TASK TO CARRY OUT: Tell how many lines in the data contain the string "createaccount", using a single number as the whole reply.

DATA FOR THIS EXERCISE:
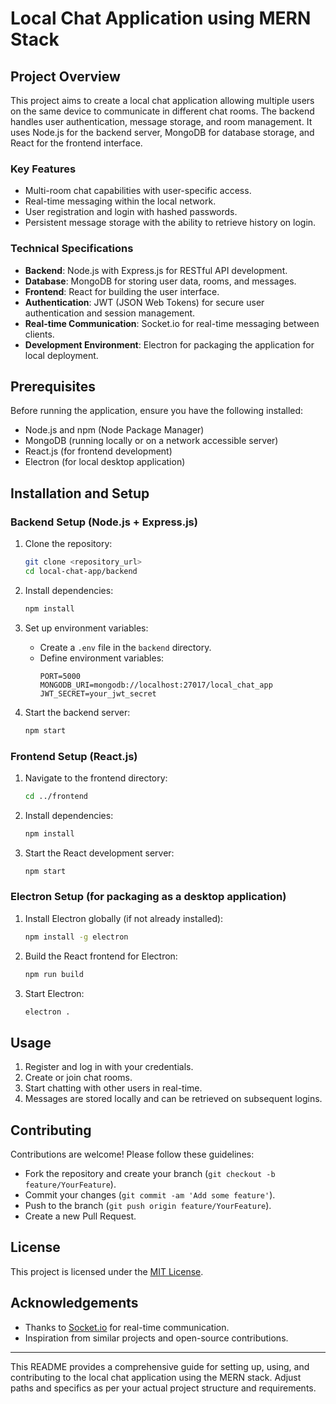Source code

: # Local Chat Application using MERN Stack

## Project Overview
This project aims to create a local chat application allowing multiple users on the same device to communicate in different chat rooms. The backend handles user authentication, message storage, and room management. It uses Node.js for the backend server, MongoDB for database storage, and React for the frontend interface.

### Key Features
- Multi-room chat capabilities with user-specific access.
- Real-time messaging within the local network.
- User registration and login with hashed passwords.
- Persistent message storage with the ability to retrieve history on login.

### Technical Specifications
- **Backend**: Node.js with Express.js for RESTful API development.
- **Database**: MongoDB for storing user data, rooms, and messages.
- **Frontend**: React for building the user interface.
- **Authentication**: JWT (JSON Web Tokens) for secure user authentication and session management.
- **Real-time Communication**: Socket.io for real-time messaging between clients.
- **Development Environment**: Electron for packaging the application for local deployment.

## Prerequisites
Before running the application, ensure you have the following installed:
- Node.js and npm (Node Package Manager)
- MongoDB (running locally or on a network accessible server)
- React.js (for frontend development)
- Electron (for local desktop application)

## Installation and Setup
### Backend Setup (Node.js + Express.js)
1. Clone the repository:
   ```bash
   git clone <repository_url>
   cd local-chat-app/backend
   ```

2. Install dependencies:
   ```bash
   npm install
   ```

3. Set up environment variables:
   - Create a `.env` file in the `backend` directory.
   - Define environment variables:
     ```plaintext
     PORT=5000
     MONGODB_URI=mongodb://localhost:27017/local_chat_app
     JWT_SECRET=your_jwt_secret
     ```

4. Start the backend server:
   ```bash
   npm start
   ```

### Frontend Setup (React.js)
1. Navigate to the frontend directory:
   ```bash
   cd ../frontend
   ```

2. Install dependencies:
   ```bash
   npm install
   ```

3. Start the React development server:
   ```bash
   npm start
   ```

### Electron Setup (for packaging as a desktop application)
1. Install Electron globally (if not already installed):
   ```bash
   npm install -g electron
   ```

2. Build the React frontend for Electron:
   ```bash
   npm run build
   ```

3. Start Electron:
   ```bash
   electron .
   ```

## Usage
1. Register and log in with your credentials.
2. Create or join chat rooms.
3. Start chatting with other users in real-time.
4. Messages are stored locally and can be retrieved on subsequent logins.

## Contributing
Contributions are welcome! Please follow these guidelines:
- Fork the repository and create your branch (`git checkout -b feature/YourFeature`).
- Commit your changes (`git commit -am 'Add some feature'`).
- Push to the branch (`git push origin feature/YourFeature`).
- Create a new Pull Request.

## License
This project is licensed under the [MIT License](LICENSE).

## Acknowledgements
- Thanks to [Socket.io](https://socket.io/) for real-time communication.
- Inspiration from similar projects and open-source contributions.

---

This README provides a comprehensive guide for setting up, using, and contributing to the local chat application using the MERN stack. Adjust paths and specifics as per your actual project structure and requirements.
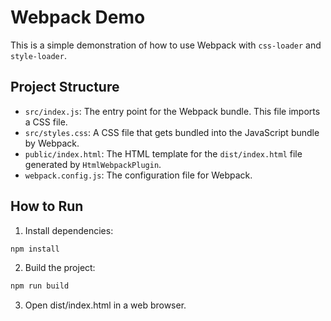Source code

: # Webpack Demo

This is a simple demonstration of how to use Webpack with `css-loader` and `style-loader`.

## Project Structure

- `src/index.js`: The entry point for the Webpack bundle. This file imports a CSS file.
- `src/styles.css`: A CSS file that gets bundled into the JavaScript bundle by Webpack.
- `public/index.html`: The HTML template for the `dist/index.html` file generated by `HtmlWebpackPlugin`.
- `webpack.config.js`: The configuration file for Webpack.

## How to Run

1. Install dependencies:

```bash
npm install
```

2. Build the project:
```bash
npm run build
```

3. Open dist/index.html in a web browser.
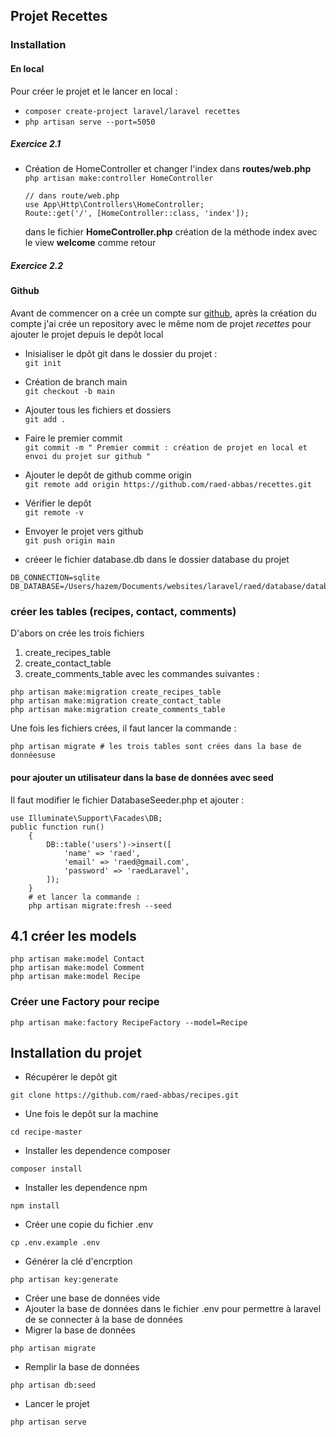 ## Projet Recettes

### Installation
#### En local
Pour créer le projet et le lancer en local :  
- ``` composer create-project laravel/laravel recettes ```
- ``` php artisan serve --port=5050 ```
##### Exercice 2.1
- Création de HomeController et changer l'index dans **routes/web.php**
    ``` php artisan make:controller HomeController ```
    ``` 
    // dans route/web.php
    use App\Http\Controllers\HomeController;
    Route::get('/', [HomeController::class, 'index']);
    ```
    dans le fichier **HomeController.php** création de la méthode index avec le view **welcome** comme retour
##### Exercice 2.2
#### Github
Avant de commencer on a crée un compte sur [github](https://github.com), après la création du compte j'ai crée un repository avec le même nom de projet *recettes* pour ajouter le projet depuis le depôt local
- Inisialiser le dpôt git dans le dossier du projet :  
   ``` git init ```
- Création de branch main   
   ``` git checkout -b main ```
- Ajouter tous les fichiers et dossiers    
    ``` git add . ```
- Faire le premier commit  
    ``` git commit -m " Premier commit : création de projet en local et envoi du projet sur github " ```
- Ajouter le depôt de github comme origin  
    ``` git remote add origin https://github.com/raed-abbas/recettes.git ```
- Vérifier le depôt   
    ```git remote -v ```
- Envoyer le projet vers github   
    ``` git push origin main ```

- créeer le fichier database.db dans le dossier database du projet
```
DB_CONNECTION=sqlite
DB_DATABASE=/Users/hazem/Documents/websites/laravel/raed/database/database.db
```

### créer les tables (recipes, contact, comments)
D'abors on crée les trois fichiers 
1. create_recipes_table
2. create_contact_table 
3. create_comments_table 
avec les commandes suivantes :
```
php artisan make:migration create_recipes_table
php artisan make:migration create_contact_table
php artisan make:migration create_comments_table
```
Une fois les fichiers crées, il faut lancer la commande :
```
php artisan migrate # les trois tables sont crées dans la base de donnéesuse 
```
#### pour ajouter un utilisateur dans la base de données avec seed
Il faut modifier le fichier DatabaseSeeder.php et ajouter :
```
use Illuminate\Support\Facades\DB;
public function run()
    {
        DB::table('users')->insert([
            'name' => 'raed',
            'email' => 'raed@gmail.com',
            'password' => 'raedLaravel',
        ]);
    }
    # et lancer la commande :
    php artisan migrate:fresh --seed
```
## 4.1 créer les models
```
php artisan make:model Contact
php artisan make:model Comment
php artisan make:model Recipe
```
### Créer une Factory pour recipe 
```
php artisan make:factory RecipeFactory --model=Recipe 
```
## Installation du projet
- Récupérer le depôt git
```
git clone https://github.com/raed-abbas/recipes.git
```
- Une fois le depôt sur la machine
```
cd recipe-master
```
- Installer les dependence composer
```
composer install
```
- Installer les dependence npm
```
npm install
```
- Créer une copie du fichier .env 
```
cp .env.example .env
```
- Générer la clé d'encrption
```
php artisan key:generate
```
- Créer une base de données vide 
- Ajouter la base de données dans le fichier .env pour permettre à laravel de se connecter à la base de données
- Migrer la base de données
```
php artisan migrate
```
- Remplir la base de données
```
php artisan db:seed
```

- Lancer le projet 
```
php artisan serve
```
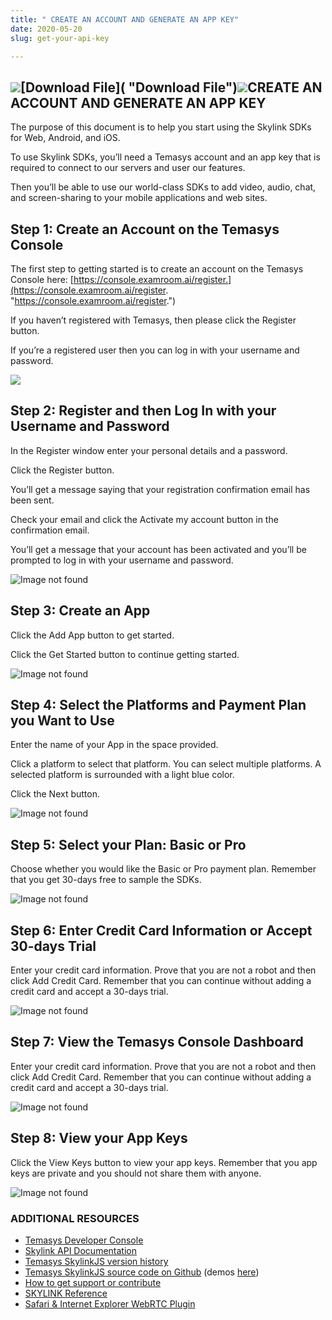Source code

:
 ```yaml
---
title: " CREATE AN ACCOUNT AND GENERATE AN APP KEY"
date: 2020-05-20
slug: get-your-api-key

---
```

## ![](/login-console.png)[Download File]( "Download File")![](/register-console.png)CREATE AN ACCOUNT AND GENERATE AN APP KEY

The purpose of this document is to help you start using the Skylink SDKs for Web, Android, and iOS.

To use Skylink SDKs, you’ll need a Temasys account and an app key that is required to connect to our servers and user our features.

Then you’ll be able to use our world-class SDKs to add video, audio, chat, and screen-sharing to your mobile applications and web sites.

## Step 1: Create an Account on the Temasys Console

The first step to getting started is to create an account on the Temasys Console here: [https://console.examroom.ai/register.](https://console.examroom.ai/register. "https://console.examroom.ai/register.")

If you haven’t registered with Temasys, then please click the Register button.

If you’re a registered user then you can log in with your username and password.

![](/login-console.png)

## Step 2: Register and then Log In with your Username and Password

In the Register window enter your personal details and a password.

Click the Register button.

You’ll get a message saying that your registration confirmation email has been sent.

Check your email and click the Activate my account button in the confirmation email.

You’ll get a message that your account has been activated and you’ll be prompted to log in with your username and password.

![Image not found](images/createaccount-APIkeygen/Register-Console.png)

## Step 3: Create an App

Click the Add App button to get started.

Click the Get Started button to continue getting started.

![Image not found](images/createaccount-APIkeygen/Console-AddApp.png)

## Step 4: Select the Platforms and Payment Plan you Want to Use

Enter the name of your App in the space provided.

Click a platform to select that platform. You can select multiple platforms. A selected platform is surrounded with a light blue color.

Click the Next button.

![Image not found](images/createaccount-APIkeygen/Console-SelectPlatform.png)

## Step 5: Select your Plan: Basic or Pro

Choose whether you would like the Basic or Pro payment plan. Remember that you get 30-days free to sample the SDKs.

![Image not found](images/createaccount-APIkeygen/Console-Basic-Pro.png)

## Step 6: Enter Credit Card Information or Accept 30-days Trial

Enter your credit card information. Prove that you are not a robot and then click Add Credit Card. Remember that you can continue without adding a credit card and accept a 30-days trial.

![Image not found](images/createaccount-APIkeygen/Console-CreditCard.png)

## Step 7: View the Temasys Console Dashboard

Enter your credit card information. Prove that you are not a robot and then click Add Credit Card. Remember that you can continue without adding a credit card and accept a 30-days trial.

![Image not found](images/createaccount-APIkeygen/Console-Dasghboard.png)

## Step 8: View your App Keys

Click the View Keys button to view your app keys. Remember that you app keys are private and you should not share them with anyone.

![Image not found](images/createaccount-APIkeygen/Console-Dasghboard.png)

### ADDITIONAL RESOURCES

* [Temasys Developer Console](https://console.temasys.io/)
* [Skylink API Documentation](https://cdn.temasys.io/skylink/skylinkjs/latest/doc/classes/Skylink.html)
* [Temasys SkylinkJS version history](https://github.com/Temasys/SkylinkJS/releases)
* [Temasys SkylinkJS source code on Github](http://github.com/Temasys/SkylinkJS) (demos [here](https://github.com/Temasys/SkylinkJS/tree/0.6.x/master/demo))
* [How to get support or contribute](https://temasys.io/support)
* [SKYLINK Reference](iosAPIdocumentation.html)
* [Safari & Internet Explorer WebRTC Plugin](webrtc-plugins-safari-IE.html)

ANSWER TO THIS PROBLEM: 7